When I first started to incorporate film back into my workflow back in 2013, I played with Kodak and Fuji film stocks to find the right fit for my aesthetic, workflow and editing style. Both film stocks reacted so differently to light – but they both had qualities I loved and appreciated. While I loved Kodak for its rich colors, Fuji Pro 400H eventually won my heart for many reasons -those pastel tones and the way Fuji produced those creamy skin tones, and beautiful greens. Fuji 120 rolls are also so much more user friendly, and efficient with how they include the adhesive to secure the roll! (Seriously though…I am going to miss that)
Obviously, I found my rhythm with Fuji film and was quite upset over this news. (I am still sad) I took a couple of days to digest the news, and I was paying really close attention to how my film lab would respond to this! The team at Photovision were absolutely brilliant in their response with quickly addressing our concerns, as well as communicating directly with Fuji Film to give us more answers and encouragement.
I know all too well, that as with everything in life, unwelcome change is a guarantee. How we respond to that change is integral to our growth and success at navigating uncharted waters! Attitude is also EVERYTHING, and I knew this was just an opportunity to pivot, and grow. I decided to pour all my energy into what I had control over and reached out to some of my most trusted creative colleagues to put together the first of three “test shoots”. I knew I wanted to jump on this asap, as I wanted to re-familiarize myself with Kodak Portra 400, as well as have my lab guide me in trying to match the scans as close as possible to Fuji.

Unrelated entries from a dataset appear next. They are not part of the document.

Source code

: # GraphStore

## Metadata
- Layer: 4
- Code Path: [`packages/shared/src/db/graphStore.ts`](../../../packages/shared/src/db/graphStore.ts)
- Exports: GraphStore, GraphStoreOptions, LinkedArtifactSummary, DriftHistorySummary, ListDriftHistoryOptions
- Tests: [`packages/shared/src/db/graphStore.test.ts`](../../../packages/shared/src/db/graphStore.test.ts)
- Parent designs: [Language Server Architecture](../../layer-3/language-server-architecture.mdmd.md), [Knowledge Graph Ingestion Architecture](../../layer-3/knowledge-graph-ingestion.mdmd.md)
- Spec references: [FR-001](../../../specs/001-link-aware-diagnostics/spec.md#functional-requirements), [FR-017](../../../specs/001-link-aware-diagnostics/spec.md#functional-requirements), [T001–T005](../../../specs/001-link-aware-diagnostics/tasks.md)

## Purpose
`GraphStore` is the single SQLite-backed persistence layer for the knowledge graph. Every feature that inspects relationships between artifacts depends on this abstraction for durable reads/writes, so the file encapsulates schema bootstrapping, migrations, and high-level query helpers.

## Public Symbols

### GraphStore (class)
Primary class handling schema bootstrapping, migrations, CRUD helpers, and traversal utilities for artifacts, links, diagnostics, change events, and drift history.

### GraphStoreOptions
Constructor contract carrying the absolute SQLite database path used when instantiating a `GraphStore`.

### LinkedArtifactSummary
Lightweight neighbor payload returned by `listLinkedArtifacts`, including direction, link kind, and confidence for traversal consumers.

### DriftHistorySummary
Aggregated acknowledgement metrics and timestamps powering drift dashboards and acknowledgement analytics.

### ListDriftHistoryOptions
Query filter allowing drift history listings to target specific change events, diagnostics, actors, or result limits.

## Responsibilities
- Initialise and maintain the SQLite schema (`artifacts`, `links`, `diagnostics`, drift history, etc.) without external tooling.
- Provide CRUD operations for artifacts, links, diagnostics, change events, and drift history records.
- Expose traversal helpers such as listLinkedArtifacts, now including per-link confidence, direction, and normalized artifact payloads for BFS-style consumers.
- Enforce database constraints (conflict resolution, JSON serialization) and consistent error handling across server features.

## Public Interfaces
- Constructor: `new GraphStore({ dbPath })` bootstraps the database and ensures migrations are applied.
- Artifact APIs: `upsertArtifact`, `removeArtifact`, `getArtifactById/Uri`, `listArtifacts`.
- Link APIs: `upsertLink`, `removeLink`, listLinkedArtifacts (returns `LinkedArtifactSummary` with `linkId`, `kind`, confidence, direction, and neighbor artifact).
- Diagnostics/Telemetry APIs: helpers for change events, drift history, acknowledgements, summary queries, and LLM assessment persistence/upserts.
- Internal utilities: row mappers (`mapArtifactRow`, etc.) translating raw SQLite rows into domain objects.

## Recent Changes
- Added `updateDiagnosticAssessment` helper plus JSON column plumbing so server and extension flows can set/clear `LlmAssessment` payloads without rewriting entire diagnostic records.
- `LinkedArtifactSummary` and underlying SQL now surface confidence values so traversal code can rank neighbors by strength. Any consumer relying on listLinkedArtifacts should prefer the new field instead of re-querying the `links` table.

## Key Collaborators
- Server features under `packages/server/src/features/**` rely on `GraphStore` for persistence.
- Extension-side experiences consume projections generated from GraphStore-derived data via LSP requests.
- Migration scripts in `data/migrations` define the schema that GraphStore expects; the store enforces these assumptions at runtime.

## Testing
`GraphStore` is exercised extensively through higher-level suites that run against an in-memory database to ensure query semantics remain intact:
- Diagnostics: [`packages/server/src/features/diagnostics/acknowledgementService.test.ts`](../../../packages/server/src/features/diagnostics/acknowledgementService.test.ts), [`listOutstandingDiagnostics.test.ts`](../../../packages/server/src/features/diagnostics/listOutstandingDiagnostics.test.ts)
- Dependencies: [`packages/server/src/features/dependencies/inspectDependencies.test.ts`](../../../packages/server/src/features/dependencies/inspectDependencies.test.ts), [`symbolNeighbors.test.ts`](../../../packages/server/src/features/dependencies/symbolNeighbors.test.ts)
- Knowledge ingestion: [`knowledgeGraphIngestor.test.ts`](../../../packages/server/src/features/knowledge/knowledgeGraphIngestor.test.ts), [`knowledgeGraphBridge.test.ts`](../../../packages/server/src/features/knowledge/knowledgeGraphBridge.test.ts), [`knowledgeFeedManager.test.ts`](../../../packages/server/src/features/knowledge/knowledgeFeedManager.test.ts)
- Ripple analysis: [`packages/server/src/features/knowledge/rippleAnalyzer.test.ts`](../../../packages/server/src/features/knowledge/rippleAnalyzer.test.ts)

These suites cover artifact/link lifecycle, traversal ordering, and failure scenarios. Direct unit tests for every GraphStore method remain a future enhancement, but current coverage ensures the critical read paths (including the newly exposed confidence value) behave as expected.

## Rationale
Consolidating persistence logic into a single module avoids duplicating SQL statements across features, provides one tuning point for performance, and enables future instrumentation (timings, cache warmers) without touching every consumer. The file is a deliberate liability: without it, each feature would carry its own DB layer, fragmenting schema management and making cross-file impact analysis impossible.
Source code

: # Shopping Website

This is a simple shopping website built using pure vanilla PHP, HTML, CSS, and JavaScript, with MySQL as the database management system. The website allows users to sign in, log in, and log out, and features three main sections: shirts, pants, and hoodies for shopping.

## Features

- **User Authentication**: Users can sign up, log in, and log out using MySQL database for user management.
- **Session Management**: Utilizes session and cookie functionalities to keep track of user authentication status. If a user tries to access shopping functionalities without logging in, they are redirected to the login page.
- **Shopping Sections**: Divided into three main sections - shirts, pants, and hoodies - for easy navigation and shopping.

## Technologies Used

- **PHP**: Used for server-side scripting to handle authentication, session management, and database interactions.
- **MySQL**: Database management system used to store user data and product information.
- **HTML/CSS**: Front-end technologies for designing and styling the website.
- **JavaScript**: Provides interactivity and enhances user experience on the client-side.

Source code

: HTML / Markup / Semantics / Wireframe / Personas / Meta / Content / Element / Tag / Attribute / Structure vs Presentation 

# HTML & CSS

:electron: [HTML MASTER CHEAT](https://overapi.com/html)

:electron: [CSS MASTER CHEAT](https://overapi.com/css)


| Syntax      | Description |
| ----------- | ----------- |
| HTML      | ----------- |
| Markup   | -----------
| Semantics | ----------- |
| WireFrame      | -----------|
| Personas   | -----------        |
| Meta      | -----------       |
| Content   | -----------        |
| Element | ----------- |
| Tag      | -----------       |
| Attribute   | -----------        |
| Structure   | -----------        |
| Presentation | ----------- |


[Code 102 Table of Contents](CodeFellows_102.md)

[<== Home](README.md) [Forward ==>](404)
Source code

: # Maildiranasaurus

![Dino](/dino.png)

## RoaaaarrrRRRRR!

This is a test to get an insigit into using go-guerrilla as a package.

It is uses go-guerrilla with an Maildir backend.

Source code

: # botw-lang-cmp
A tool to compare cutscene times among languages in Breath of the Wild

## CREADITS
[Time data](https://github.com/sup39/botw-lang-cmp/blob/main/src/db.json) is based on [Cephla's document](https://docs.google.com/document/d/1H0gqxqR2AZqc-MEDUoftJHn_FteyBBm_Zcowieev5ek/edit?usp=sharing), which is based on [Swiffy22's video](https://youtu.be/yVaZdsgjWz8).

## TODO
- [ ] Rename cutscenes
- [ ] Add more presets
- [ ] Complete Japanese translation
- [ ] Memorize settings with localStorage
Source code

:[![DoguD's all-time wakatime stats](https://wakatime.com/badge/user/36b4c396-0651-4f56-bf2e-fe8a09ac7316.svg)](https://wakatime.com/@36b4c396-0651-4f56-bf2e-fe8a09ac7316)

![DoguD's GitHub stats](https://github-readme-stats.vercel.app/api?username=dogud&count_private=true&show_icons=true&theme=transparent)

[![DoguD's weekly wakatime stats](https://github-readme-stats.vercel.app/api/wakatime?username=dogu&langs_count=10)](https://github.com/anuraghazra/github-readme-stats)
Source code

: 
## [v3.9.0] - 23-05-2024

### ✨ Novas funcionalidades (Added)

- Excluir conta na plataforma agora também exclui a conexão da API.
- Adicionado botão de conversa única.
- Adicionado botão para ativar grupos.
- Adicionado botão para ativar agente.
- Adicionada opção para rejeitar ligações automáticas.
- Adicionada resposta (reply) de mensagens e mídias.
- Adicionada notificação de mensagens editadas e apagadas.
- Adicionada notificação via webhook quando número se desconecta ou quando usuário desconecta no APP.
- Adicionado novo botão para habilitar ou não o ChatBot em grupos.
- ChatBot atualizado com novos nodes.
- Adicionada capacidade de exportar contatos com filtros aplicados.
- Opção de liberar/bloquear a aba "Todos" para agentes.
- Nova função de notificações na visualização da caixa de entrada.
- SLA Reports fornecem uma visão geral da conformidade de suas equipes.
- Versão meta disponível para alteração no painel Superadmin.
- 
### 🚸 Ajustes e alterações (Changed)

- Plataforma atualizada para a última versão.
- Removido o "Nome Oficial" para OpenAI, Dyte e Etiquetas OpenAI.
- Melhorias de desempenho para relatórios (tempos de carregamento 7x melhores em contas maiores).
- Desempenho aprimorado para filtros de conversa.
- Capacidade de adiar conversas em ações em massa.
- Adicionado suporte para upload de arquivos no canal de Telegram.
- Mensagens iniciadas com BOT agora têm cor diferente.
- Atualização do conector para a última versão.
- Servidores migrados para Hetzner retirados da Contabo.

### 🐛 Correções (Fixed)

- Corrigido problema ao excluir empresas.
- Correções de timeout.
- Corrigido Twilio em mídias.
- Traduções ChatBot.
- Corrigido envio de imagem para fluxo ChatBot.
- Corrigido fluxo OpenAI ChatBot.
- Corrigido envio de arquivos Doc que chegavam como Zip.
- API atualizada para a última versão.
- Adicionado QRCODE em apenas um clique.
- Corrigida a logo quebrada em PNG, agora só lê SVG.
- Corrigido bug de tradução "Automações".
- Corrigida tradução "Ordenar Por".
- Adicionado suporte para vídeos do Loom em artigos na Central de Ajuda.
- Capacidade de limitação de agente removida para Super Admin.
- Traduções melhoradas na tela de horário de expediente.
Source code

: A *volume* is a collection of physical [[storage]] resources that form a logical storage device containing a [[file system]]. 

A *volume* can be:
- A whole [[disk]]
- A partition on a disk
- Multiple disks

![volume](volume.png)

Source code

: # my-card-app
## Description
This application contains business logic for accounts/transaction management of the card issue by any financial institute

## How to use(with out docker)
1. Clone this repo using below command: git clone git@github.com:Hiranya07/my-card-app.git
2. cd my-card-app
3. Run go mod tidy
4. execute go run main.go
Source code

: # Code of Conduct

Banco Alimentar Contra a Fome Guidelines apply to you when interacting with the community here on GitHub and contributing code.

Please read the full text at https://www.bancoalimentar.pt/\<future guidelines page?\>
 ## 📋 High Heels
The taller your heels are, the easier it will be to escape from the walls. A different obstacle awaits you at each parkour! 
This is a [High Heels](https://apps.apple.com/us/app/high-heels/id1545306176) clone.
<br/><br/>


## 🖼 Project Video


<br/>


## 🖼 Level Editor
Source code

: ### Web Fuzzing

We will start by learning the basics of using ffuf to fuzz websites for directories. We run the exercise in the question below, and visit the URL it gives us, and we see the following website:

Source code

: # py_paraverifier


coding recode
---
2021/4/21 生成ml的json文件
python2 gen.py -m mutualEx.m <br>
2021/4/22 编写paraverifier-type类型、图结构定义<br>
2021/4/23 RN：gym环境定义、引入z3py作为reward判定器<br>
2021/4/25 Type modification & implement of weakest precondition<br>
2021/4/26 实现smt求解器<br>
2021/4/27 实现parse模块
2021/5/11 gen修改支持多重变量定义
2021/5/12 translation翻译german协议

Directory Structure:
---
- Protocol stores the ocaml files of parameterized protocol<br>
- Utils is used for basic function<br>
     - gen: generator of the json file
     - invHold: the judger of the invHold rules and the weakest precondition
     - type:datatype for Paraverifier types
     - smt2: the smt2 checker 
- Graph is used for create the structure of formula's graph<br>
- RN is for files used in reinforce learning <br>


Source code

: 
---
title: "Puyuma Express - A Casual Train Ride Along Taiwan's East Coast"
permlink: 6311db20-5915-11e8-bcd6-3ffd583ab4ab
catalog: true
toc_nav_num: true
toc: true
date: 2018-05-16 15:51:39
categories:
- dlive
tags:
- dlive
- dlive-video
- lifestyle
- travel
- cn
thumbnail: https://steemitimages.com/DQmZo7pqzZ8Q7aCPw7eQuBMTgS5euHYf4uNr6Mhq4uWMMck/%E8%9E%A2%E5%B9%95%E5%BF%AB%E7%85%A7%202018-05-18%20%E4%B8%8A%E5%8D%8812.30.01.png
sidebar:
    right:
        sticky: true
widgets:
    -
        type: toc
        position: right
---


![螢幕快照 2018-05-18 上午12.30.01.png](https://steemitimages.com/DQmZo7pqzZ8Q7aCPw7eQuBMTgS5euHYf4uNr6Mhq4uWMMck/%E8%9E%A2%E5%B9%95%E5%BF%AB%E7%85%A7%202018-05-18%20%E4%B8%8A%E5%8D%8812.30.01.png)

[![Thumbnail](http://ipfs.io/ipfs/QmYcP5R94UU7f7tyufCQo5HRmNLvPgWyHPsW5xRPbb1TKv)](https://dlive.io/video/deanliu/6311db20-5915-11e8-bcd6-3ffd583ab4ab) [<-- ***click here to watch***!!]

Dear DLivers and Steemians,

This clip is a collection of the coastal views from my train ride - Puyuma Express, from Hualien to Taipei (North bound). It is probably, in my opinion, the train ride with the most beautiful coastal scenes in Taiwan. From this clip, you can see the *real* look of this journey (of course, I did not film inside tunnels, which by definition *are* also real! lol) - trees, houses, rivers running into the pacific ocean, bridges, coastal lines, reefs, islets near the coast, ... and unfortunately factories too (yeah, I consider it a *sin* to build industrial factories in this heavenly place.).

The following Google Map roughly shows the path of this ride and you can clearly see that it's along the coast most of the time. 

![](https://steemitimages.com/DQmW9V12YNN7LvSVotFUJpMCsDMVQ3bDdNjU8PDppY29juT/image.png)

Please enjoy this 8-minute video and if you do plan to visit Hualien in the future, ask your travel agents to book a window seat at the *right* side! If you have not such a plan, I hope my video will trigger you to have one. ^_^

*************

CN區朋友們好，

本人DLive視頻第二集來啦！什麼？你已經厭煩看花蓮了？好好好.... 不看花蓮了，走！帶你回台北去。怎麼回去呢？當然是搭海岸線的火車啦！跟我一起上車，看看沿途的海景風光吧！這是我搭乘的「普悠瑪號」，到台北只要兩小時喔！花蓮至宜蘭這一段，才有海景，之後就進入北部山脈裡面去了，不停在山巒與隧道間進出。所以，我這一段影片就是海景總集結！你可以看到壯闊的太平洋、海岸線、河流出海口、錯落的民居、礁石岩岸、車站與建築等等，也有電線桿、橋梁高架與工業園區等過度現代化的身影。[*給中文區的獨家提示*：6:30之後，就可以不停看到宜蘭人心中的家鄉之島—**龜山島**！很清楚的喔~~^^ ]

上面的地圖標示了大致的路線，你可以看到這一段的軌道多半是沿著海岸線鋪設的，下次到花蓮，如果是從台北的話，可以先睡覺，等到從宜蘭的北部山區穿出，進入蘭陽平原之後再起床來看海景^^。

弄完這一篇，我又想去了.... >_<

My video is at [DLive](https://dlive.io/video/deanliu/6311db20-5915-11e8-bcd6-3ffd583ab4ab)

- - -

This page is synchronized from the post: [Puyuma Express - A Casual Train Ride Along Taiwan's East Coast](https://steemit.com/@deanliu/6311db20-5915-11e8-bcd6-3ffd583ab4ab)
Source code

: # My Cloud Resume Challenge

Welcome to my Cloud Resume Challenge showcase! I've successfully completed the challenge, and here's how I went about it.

I reached out to hire my brilliant friend/designer Kaleb Norman-James to put together a test shoot for me, and really began to be excited about seeing the results. Being that it was still winter, we chose a studio setting with a lot of natural light. It was also really important to me that I had a model that was a POC, as achieving true skin tones is vitally important to my work, and building my clients confidence. Commissioning an incredibly talented make-up artist for this team was also just as important to this test shoot and achieving those beautiful skin tones. I was so happy that Cassandra Kennedy was available on board! (Blog post coming next week with some perspective on women of color on film, exposure and skin tones with Cassandra)
I also asked Kaleb to create some floral bouquets for me with “challenging” colors, as I also wanted his input after the seeing the scans and which images were the true representation of his work and colors.
We wanted to keep it really simple so that I could really spend my time experimenting. I knew going into the project that I wanted to shoot on Fuji Pro400H and Kodak Portra 400 in tandem with both of my Pentax 645NII cameras and the 75mm 2.8. I had an exposure ramp written in my notes that I followed, as well as I wanted to compare side by sides with both scanners after the fact.
Here is the exposure ramp I created, and I numbered each roll of Fuji 1-10, and Kodak 1-10 etc:
This was also a somewhat controlled lighting situation, and the clouds parted a few times to let the sun fill the studio, which was PERFECT for this first test. My next test will be in full sun, with all those PNW greens. I anticipate this setting to yield more stark differences for sure. Below is a small sampling of the images side by side with the film stock, scanner comparison, and exposure rating. These are STRAIGHT scans ,no editing.
(Final thoughts below after the images)
My overall response after pouring through the scans was encouragement and relief. I found that I really loved Kodak rated at both 200 and 400, and felt that Noritsu was closest to Fuji. Rating Kodak at 400 did yield a little better detail retention in the highlights and there was less color casting. I also found that the blues/cyans were really strong with the Kodak with Frontier. (You will see an image below where I increased the blues in a scan to show the color casting)
Overall, I feel these are easy fixes in post, but am excited to see how the Photovision Prints will dial that in for me in the coming months. These scans will help me communicate better with my lab to achieve a profile that can get as close as possible to my signature look. I could not be more grateful for them!!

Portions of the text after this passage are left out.